Michel Serres : « Le monde, connecté comme nos réseaux, se mondialisa dès sa fondation ; nous mimons ce processus. » Si on pousse plus loin cette idée, on doit se dire que le monde (vivant et plus, la biogée) a toujours été "mondialisé", toujours en réseau et réseaux de réseaux, interactions d'interactions… (C'est la définition de l'écologie en tant que science.) Les hommes, détachés de la nature, dénaturés, déconnectés, démondialisés, sont-ils en train de se renaturer en se remondialisant…? Peut-être est-ce une manière de voir les choses. À part que le réseau connecté mondialisé humain est humain, trop humain et reste détaché de l'ensemble naturel, végétal, animal, climatique… et même exploite et perturbe cet ensemble naturel.
Peut-on parler d'"intelligence collective", comme celle des bancs de poissons ou des vols d'étourneaux qui fonctionnent par masse sur des principes d'interactions simultanées que nous avons du mal à comprendre.

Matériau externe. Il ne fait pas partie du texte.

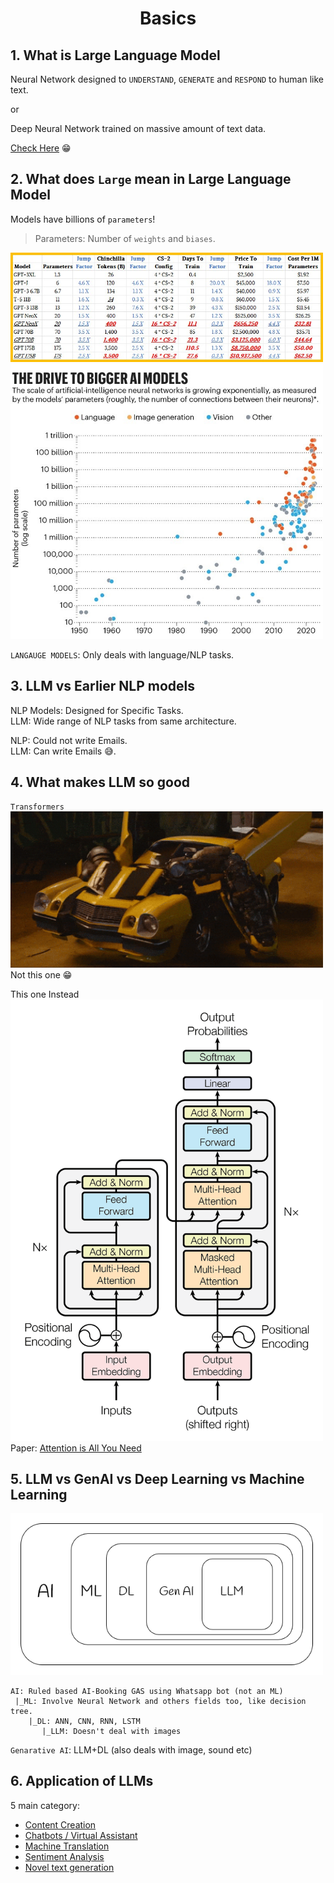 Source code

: # <center>Basics</center>
## 1. What is Large Language Model
Neural Network designed to `UNDERSTAND`, `GENERATE` and `RESPOND` to human like text.

or  

Deep Neural Network trained on massive amount of text data.  

[Check Here](https://chatgpt.com/) 😁

## 2. What does `Large` mean in Large Language Model
Models have billions of `parameters`!
> Parameters: Number of `weights` and `biases`.  
<img src="assets/2. Basics/parms.jpg" width="500" />

<img src="assets/2. Basics/parm2.jpg" width="500" />

`LANGAUGE MODELS`: Only deals with language/NLP tasks.

## 3. LLM vs Earlier NLP models
NLP Models: Designed for Specific Tasks.  
LLM: Wide range of NLP tasks from same architecture.

NLP: Could not write Emails.  
LLM: Can write Emails 😅.

## 4. What makes LLM so good
`Transformers`  
<img src="assets/2. Basics/trans.gif" width="500" />  
Not this one 😁

This one Instead
<img src="assets/2. Basics/trans2.webp" width="500" />  
Paper: [Attention is All You Need](https://arxiv.org/pdf/1706.03762)

## 5. LLM vs GenAI vs Deep Learning vs Machine Learning 

<img src="assets/2. Basics/vs.png" width="500" />    

```
AI: Ruled based AI-Booking GAS using Whatsapp bot (not an ML)   
 |_ML: Involve Neural Network and others fields too, like decision tree.  
    |_DL: ANN, CNN, RNN, LSTM  
       |_LLM: Doesn't deal with images   
```
`Genarative AI`: LLM+DL (also deals with image, sound etc)

## 6. Application of LLMs
5 main category: 
- [Content Creation](https://chatgpt.com/share/6783dd73-43d4-800e-8f5b-64fcc0ece76b)
- [Chatbots / Virtual Assistant](https://chatgpt.com/share/6783de08-5d90-800e-b8b2-5d786fa99686)
- [Machine Translation](https://chatgpt.com/share/6783de5a-1728-800e-881a-719992cd51e7)
- [Sentiment Analysis](https://chatgpt.com/share/6783deb4-cff4-800e-a501-5abacea9b143)
- [Novel text generation](https://chatgpt.com/share/6783df62-8c48-800e-b655-f27afb5cccc7) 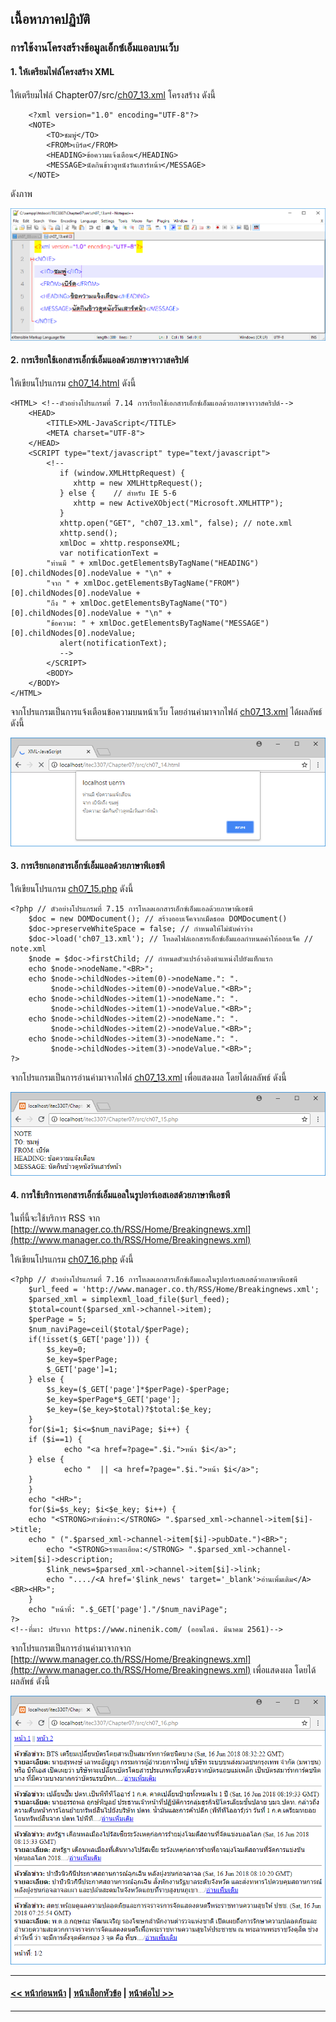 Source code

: ## เนื้อหาภาคปฏิบัติ
### การใช้งานโครงสร้างข้อมูลเอ็กซ์เอ็มแอลบนเว็บ

#### 1. ให้เตรียมไฟล์โครงสร้าง XML 

ให้เตรียมไฟล์ Chapter07/src/[ch07_13.xml](ch07_13.xml) โครงสร้าง ดังนี้

```
    <?xml version="1.0" encoding="UTF-8"?>
    <NOTE>
        <TO>ชมพู่</TO>
        <FROM>เบิร์ด</FROM>
        <HEADING>ข้อความแจ้งเตือน</HEADING>
        <MESSAGE>นัดกินข้าวดูหนังวันเสาร์หน้า</MESSAGE>
    </NOTE>
```

ดังภาพ

<img src=output/ch07_13.png>

#### 2. การเรียกใช้เอกสารเอ็กซ์เอ็มแอลด้วยภาษาจาวาสคริปต์

ให้เขียนโปรแกรม [ch07_14.html](src/ch07_14.html) ดังนี้

```
<HTML> <!--ตัวอย่างโปรแกรมที่ 7.14 การเรียกใช้เอกสารเอ็กซ์เอ็มแอลด้วยภาษาจาวาสคริปต์-->
    <HEAD>
        <TITLE>XML-JavaScript</TITLE>
        <META charset="UTF-8">
    </HEAD>
    <SCRIPT type="text/javascript" type="text/javascript">
        <!--
           if (window.XMLHttpRequest) {
              xhttp = new XMLHttpRequest();
           } else {    // สำหรับ IE 5-6
              xhttp = new ActiveXObject("Microsoft.XMLHTTP");
           }
           xhttp.open("GET", "ch07_13.xml", false); // note.xml
           xhttp.send();
           xmlDoc = xhttp.responseXML; 
           var notificationText = 
        "ท่านมี " + xmlDoc.getElementsByTagName("HEADING")[0].childNodes[0].nodeValue + "\n" + 
        "จาก " + xmlDoc.getElementsByTagName("FROM")[0].childNodes[0].nodeValue +
        "ถึง " + xmlDoc.getElementsByTagName("TO")[0].childNodes[0].nodeValue + "\n" +
        "ข้อความ: " + xmlDoc.getElementsByTagName("MESSAGE")[0].childNodes[0].nodeValue;
           alert(notificationText);
           -->
        </SCRIPT>
        <BODY>
    </BODY>
</HTML>
```

จากโปรแกรมเป็นการแจ้งเตือนข้อความบนหน้าเว็บ โดยอ่านค่ามาจากไฟล์ [ch07_13.xml](ch07_13.xml) ได้ผลลัพธ์ ดังนี้

<img src=output/ch07_14.png>

#### 3. การเรียกเอกสารเอ็กซ์เอ็มแอลด้วยภาษาพีเอชพี

ให้เขียนโปรแกรม [ch07_15.php](src/ch07_15.php) ดังนี้

```
<?php // ตัวอย่างโปรแกรมที่ 7.15 การโหลดเอกสารเอ็กซ์เอ็มแอลด้วยภาษาพีเอชพี
    $doc = new DOMDocument(); // สร้างออบเจ็คจากเม็ดธอด DOMDocument()
    $doc->preserveWhiteSpace = false; // กำหนดให้ไม่นับค่าว่าง
    $doc->load('ch07_13.xml'); // โหลดไฟล์เอกสารเอ็กซ์เอ็มแอลกำหนดค่าให้ออบเจ็ค // note.xml
    $node = $doc->firstChild; // กำหนดตัวแปรอ้างอิงตำแหน่งไปยังแท็กแรก
    echo $node->nodeName."<BR>";
    echo $node->childNodes->item(0)->nodeName.": ".
         $node->childNodes->item(0)->nodeValue."<BR>"; 
    echo $node->childNodes->item(1)->nodeName.": ".
         $node->childNodes->item(1)->nodeValue."<BR>"; 
    echo $node->childNodes->item(2)->nodeName.": ".
         $node->childNodes->item(2)->nodeValue."<BR>"; 
    echo $node->childNodes->item(3)->nodeName.": ".
         $node->childNodes->item(3)->nodeValue."<BR>"; 
?>
```

จากโปรแกรมเป็นการอ่านค่ามาจากไฟล์ [ch07_13.xml](ch07_13.xml) เพื่อแสดงผล โดยได้ผลลัพธ์ ดังนี้

<img src=output/ch07_15.png>

#### 4. การใช้บริการเอกสารเอ็กซ์เอ็มแอลในรูปอาร์เอสเอสด้วยภาษาพีเอชพี

ในที่นี้จะใช้บริการ RSS จาก [http://www.manager.co.th/RSS/Home/Breakingnews.xml](http://www.manager.co.th/RSS/Home/Breakingnews.xml)

ให้เขียนโปรแกรม [ch07_16.php](src/ch07_16.php) ดังนี้

```
<?php // ตัวอย่างโปรแกรมที่ 7.16 การโหลดเอกสารเอ็กซ์เอ็มแอลในรูปอาร์เอสเอสด้วยภาษาพีเอชพี
    $url_feed = 'http://www.manager.co.th/RSS/Home/Breakingnews.xml';
    $parsed_xml = simplexml_load_file($url_feed);
    $total=count($parsed_xml->channel->item);
    $perPage = 5;
    $num_naviPage=ceil($total/$perPage);
    if(!isset($_GET['page'])) {
        $s_key=0;
        $e_key=$perPage;    
        $_GET['page']=1;
    } else {
        $s_key=($_GET['page']*$perPage)-$perPage;
        $e_key=$perPage*$_GET['page'];
        $e_key=($e_key>$total)?$total:$e_key;
    }
    for($i=1; $i<=$num_naviPage; $i++) {
    if ($i==1) {
            echo "<a href=?page=".$i.">หน้า $i</a>"; 
    } else {
            echo "  || <a href=?page=".$i.">หน้า $i</a>";
    }
    }
    echo "<HR>";
    for($i=$s_key; $i<$e_key; $i++) {
    echo "<STRONG>หัวข้อข่าว:</STRONG> ".$parsed_xml->channel->item[$i]->title;
    echo " (".$parsed_xml->channel->item[$i]->pubDate.")<BR>";
        echo "<STRONG>รายละเอียด:</STRONG> ".$parsed_xml->channel->item[$i]->description;
        $link_news=$parsed_xml->channel->item[$i]->link;
        echo "..../<A href='$link_news' target='_blank'>อ่านเพิ่มเติม</A><BR><HR>";
    }
    echo "หน้าที่: ".$_GET['page']."/$num_naviPage";
?>
<!--ที่มา: ปรับจาก https://www.ninenik.com/ (ออนไลน์. มีนาคม 2561)-->
```

จากโปรแกรมเป็นการอ่านค่ามาจากจาก [http://www.manager.co.th/RSS/Home/Breakingnews.xml](http://www.manager.co.th/RSS/Home/Breakingnews.xml) เพื่อแสดงผล โดยได้ผลลัพธ์ ดังนี้

<img src=output/ch07_16.png>

---
#### [<< หน้าก่อนหน้า](0704.md) | [หน้าเลือกหัวข้อ](README.md) | [หน้าต่อไป >>](0710.md)
---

L'image d'un troupeau de moutons qui suit un leader (fuhrer, chef, conducator…) on la connaissait bien… mais c'est autre chose, là, maintenant : tous et chacun suivant tous et chacun, tous se guidant et se suivant les uns les autres.
Un trajet très fréquenté s'aplanit, se débroussaille, devient donc de plus en plus aisé. Mais si tout le monde passe exactement au même endroit, ça devient une ornière (habitude ancrée, tradition bien établie, mot d'ordre indiscuté…)
Bon, euh… y a pas de conclusion, je vous ai prévenu que c'étaient des réflexions en vrac.